Underwater Search Dogs: How crime canines were used in the Hannah Graham case
CHARLOTTESVILLE, Va. (WJLA) - Two dogs with Virginia Task Force One's Urban Search and Rescue Team are in high demand for their unique and advanced skills. Garo is a 10-year-old German Shepherd partnered with K9 Search Specialist Elizabeth Kreitler and Fielder is a 5-year-old Border Collie, a rescue pup- saved from an abusive situation, partnered with K9 Search Specialist Sally Dickinson. The K9s have gone through years of extensive training to become certified in detecting bodies underwater. The VATF1 team tells us that only eight K9s are certified to do this in Virginia. These teams are called to boating accidents as well as drowning and missing person cases.
The dogs don't get in the water. They're trained to detect the odor coming from the human remains underwater-- all from the surface. They work with handlers-- strategically searching the water in a grid. As the boat moves around, the dog is trained to indicate when it's picking up the odor. The dog indicates that by lapping the water, leaning close to the water or barking. Every dog's indication is different, so each handler must know their dog's cues to understand what the dog is revealing. The handler marks a GPS device when the dog indicates the odor is close, and then she uses that map with the markings from many passes back and forth, combined with wind, water and air temperatures, and the current to define a very specific area for divers to search.

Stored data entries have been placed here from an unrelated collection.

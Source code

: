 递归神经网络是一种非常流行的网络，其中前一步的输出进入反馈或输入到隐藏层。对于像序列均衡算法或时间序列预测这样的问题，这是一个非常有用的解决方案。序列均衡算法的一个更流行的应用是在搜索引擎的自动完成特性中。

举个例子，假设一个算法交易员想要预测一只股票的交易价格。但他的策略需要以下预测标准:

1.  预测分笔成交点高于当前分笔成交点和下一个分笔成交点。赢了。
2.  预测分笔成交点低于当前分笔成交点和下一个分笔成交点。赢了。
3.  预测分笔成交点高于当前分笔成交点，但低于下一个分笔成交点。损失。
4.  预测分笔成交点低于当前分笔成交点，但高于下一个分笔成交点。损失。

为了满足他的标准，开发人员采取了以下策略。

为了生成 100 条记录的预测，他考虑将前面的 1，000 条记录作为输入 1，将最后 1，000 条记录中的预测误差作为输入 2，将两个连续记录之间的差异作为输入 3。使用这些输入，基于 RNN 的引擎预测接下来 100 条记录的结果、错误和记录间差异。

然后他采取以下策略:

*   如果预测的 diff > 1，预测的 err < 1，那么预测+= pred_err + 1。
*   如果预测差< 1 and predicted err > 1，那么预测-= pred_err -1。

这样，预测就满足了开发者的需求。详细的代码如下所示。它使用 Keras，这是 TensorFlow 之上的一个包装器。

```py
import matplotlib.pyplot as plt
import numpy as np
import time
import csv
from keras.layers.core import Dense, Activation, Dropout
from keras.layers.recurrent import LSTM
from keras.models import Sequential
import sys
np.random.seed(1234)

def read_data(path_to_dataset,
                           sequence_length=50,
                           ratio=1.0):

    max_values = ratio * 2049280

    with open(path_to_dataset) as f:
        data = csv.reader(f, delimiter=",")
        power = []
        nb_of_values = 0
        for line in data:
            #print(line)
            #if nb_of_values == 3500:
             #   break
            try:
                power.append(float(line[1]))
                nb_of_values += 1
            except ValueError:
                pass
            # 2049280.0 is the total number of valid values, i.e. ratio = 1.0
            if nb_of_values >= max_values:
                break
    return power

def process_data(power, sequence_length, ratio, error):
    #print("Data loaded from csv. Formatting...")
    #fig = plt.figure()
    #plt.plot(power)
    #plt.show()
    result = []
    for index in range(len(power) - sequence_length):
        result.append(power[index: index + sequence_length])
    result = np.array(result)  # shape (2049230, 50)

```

The dogs are also trained to help on Human Remains Detection cases on land. Garo and Fielder were both called to help search for Hannah Graham. Garo spent two days there, while Fielder spent five days searching. They also both also went to Kyrgyzstan in 2013 to recover a U.S. Airman who perished in a mid-air explosion of a KC 135 aerial refueling tanker .Fielder also went to Oso, Washington this year to search for victims of the mudslides.